● TRY IT
Omit the pictures, but give back every entry below exactly as written.

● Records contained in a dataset

-------

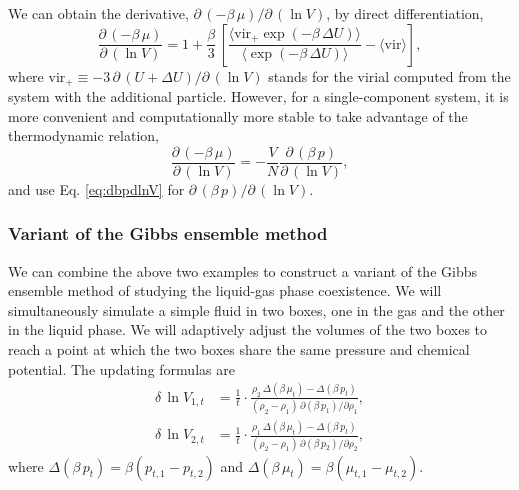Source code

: \documentclass[reprint]{revtex4-1}
\begin{document}
We can obtain the derivative,
$\partial \, (-\beta \, \mu) / \partial \, (\ln V)$,
by direct differentiation,
%
\begin{equation*}
  \frac{ \partial \, (-\beta \, \mu) }
       { \partial \, (\ln V) }
  =
  1 +
  \frac{\beta } { 3 } \,
  \left[
    \frac{ \langle \mathrm{vir}_+ \exp(-\beta \, \Delta U) \rangle }
         { \langle \exp(-\beta \, \Delta U) \rangle }
    -
    \langle \mathrm{vir} \rangle
  \right]
  ,
\end{equation*}
%
where $\mathrm{vir}_+ \equiv -3 \, \partial \, (U + \Delta U) / \partial \, (\ln V)$
stands for the virial
computed from the system with the additional particle.
%
However, for a single-component system,
it is more convenient and computationally more stable
to take advantage of the thermodynamic relation,
\begin{equation*}
  \frac{ \partial \, (-\beta \, \mu) }
       { \partial \, (\ln V) }
  =
  -\frac{V}{N}
  \frac{ \partial \, (\beta \, p) }
       { \partial \, (\ln V) }
  ,
\end{equation*}
%
and use Eq. \eqref{eq:dbpdlnV}
for $\partial \, (\beta\, p)/ \partial \, (\ln V)$.
%


\subsubsection{Variant of the Gibbs ensemble method}


We can combine the above two examples
to construct a variant of the Gibbs ensemble method\cite{frenkel}
of studying the liquid-gas phase coexistence.
%
We will simultaneously simulate a simple fluid
in two boxes, one in the gas and the other in the liquid phase.
%
We will adaptively adjust the volumes of the two boxes
to reach a point at which the two boxes share
the same pressure and chemical potential.
%
The updating formulas are
\begin{align}
  \delta \, \ln V_{1,t}
  &=
  \frac{1}{t} \cdot
  \frac{ \rho_2 \, \Delta( \beta \, \mu_t ) - \Delta( \beta \, p_t ) }
  { (\rho_2 - \rho_1) \, \partial (\beta \, p_1) / \partial \rho_1 }
  ,
  \label{eq:gibbs_p}
  \\
  \delta \, \ln V_{2,t}
  &=
  \frac{1}{t} \cdot
  \frac{ \rho_1 \, \Delta( \beta \, \mu_t ) - \Delta( \beta \, p_t ) }
  { (\rho_2 - \rho_1) \, \partial (\beta \, p_2) / \partial \rho_2 }
  ,
  \label{eq:gibbs_mu}
\end{align}
%
where
$\Delta( \beta \, p_t) = \beta (p_{t,1} - p_{t,2})$
and
$\Delta( \beta \, \mu_t) = \beta (\mu_{t,1} - \mu_{t,2})$.
\end{document}
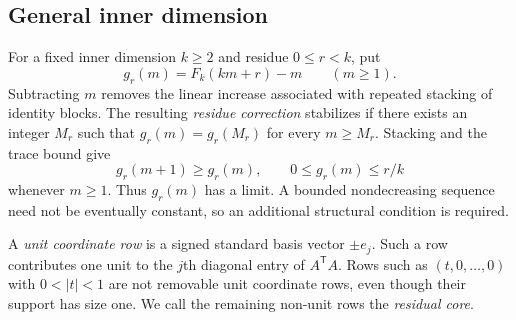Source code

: \documentclass[11pt]{article}
\numberwithin{equation}{section}
\theoremstyle{definition}
\theoremstyle{definition}
\begin{document}
\subsection{General inner dimension}
For a fixed inner dimension $k\ge2$ and residue $0\le r<k$,
put
\[
 g_r(m)=F_k(km+r)-m\qquad(m\ge1).
\]
Subtracting $m$ removes the linear increase associated with
repeated stacking of identity blocks. The resulting \emph{residue
correction} stabilizes if there exists an integer $M_r$ such that
$g_r(m)=g_r(M_r)$ for every $m\ge M_r$.
Stacking and the trace bound give
\[
 g_r(m+1)\ge g_r(m),\qquad 0\le g_r(m)\le r/k
\]
whenever $m\ge1$. Thus $g_r(m)$ has a limit.  A bounded nondecreasing sequence need
not be eventually constant, so an additional structural condition is
required.

A \emph{unit coordinate row} is a signed standard basis vector
$\pm e_j$.  Such a row contributes one unit to the $j$th diagonal
entry of $A^{\mathsf T}A$.  Rows such as $(t,0,\ldots,0)$ with
$0<|t|<1$ are not removable unit coordinate rows, even though
their support has size one.  We call the remaining non-unit rows
the \emph{residual core}.
\end{document}
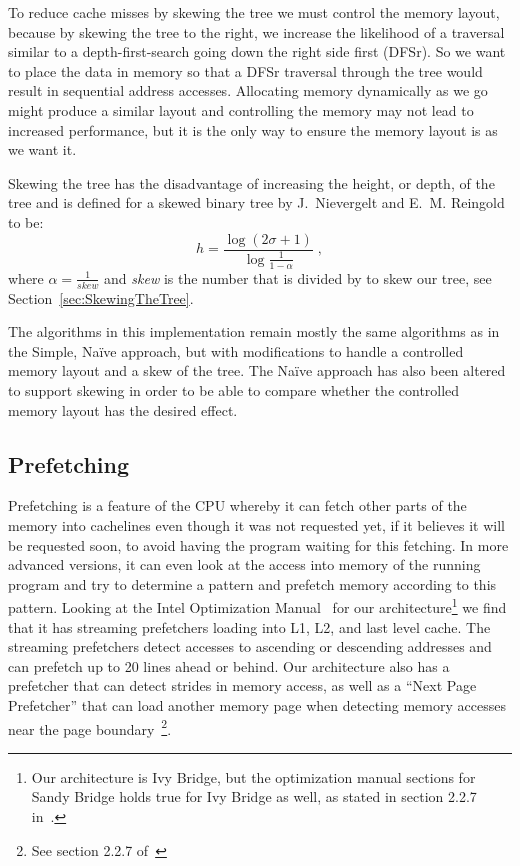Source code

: To reduce cache misses by skewing the tree we must control the memory layout, because by skewing the tree to the right, we increase the likelihood of a traversal similar to a depth-first-search going down the right side first (DFSr). So we want to place the data in memory so that a DFSr traversal through the tree would result in sequential address accesses.
Allocating memory dynamically as we go might produce a similar layout and controlling the memory may not lead to increased performance, but it is the only way to ensure the memory layout is as we want it.

Skewing the tree has the disadvantage of increasing the height, or depth, of the tree 
and is defined for a skewed binary tree by J.~Nievergelt and E.~M. Reingold~ to be:
\[ h = \frac{\log(2\sigma+1)}{ \log\frac{1}{1-\alpha}}\;,\]
where $\alpha = \frac{1}{\mathit{skew}}$ and \textit{skew} is the number that is divided by to skew our tree, see Section~\ref{sec:SkewingTheTree}.

The algorithms in this implementation remain mostly the same algorithms as in the Simple, Naïve approach, but with modifications to handle a controlled memory layout and a skew of the tree.
The Naïve approach has also been altered to support skewing in order to be able to compare whether the controlled memory layout has the desired effect.

\subsection{Prefetching}
Prefetching is a feature of the CPU whereby it can fetch other parts of the memory into cachelines even though it was not requested yet, if it believes it will be requested soon, to avoid having the program waiting for this fetching.
In more advanced versions, it can even look at the access into memory of the running program and try to determine a pattern and prefetch memory according to this pattern.
Looking at the Intel Optimization Manual~ for our architecture\footnote{Our architecture is Ivy Bridge, but the optimization manual sections for Sandy Bridge holds true for Ivy Bridge as well, as stated in section 2.2.7 in~.} we find that it has streaming prefetchers loading into L1, L2, and last level cache. The streaming prefetchers detect accesses to ascending or descending addresses and can prefetch up to 20 lines ahead or behind. 
Our architecture also has a prefetcher that can detect strides in memory access, as well as a “Next Page Prefetcher” that can load another memory page when detecting memory accesses near the page boundary~\footnote{See section 2.2.7 of~}.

-------

● WRITTEN SOLUTION
Source code

: \documentclass[reprint]{revtex4-1}
\begin{document}
We can obtain the derivative,
$\partial \, (-\beta \, \mu) / \partial \, (\ln V)$,
by direct differentiation,
%
\begin{equation*}
  \frac{ \partial \, (-\beta \, \mu) }
       { \partial \, (\ln V) }
  =
  1 +
  \frac{\beta } { 3 } \,
  \left[
    \frac{ \langle \mathrm{vir}_+ \exp(-\beta \, \Delta U) \rangle }
         { \langle \exp(-\beta \, \Delta U) \rangle }
    -
    \langle \mathrm{vir} \rangle
  \right]
  ,
\end{equation*}
%
where $\mathrm{vir}_+ \equiv -3 \, \partial \, (U + \Delta U) / \partial \, (\ln V)$
stands for the virial
computed from the system with the additional particle.
%
However, for a single-component system,
it is more convenient and computationally more stable
to take advantage of the thermodynamic relation,
\begin{equation*}
  \frac{ \partial \, (-\beta \, \mu) }
       { \partial \, (\ln V) }
  =
  -\frac{V}{N}
  \frac{ \partial \, (\beta \, p) }
       { \partial \, (\ln V) }
  ,
\end{equation*}
%
and use Eq. \eqref{eq:dbpdlnV}
for $\partial \, (\beta\, p)/ \partial \, (\ln V)$.
%


\subsubsection{Variant of the Gibbs ensemble method}


We can combine the above two examples
to construct a variant of the Gibbs ensemble method\cite{frenkel}
of studying the liquid-gas phase coexistence.
%
We will simultaneously simulate a simple fluid
in two boxes, one in the gas and the other in the liquid phase.
%
We will adaptively adjust the volumes of the two boxes
to reach a point at which the two boxes share
the same pressure and chemical potential.
%
The updating formulas are
\begin{align}
  \delta \, \ln V_{1,t}
  &=
  \frac{1}{t} \cdot
  \frac{ \rho_2 \, \Delta( \beta \, \mu_t ) - \Delta( \beta \, p_t ) }
  { (\rho_2 - \rho_1) \, \partial (\beta \, p_1) / \partial \rho_1 }
  ,
  \label{eq:gibbs_p}
  \\
  \delta \, \ln V_{2,t}
  &=
  \frac{1}{t} \cdot
  \frac{ \rho_1 \, \Delta( \beta \, \mu_t ) - \Delta( \beta \, p_t ) }
  { (\rho_2 - \rho_1) \, \partial (\beta \, p_2) / \partial \rho_2 }
  ,
  \label{eq:gibbs_mu}
\end{align}
%
where
$\Delta( \beta \, p_t) = \beta (p_{t,1} - p_{t,2})$
and
$\Delta( \beta \, \mu_t) = \beta (\mu_{t,1} - \mu_{t,2})$.
\end{document}
Source code

: \documentclass[11pt]{article}
\numberwithin{equation}{section}
\theoremstyle{definition}
\theoremstyle{definition}
\begin{document}
\subsection{General inner dimension}
For a fixed inner dimension $k\ge2$ and residue $0\le r<k$,
put
\[
 g_r(m)=F_k(km+r)-m\qquad(m\ge1).
\]
Subtracting $m$ removes the linear increase associated with
repeated stacking of identity blocks. The resulting \emph{residue
correction} stabilizes if there exists an integer $M_r$ such that
$g_r(m)=g_r(M_r)$ for every $m\ge M_r$.
Stacking and the trace bound give
\[
 g_r(m+1)\ge g_r(m),\qquad 0\le g_r(m)\le r/k
\]
whenever $m\ge1$. Thus $g_r(m)$ has a limit.  A bounded nondecreasing sequence need
not be eventually constant, so an additional structural condition is
required.

A \emph{unit coordinate row} is a signed standard basis vector
$\pm e_j$.  Such a row contributes one unit to the $j$th diagonal
entry of $A^{\mathsf T}A$.  Rows such as $(t,0,\ldots,0)$ with
$0<|t|<1$ are not removable unit coordinate rows, even though
their support has size one.  We call the remaining non-unit rows
the \emph{residual core}.
\end{document}
Source code

: To reduce cache misses by skewing the tree we must control the memory layout, because by skewing the tree to the right, we increase the likelihood of a traversal similar to a depth-first-search going down the right side first (DFSr). So we want to place the data in memory so that a DFSr traversal through the tree would result in sequential address accesses.
Allocating memory dynamically as we go might produce a similar layout and controlling the memory may not lead to increased performance, but it is the only way to ensure the memory layout is as we want it.

Skewing the tree has the disadvantage of increasing the height, or depth, of the tree 
and is defined for a skewed binary tree by J.~Nievergelt and E.~M. Reingold~ to be:
\[ h = \frac{\log(2\sigma+1)}{ \log\frac{1}{1-\alpha}}\;,\]
where $\alpha = \frac{1}{\mathit{skew}}$ and \textit{skew} is the number that is divided by to skew our tree, see Section~\ref{sec:SkewingTheTree}.

The algorithms in this implementation remain mostly the same algorithms as in the Simple, Naïve approach, but with modifications to handle a controlled memory layout and a skew of the tree.
The Naïve approach has also been altered to support skewing in order to be able to compare whether the controlled memory layout has the desired effect.

\subsection{Prefetching}
Prefetching is a feature of the CPU whereby it can fetch other parts of the memory into cachelines even though it was not requested yet, if it believes it will be requested soon, to avoid having the program waiting for this fetching.
In more advanced versions, it can even look at the access into memory of the running program and try to determine a pattern and prefetch memory according to this pattern.
Looking at the Intel Optimization Manual~ for our architecture\footnote{Our architecture is Ivy Bridge, but the optimization manual sections for Sandy Bridge holds true for Ivy Bridge as well, as stated in section 2.2.7 in~.} we find that it has streaming prefetchers loading into L1, L2, and last level cache. The streaming prefetchers detect accesses to ascending or descending addresses and can prefetch up to 20 lines ahead or behind. 
Our architecture also has a prefetcher that can detect strides in memory access, as well as a “Next Page Prefetcher” that can load another memory page when detecting memory accesses near the page boundary~\footnote{See section 2.2.7 of~}.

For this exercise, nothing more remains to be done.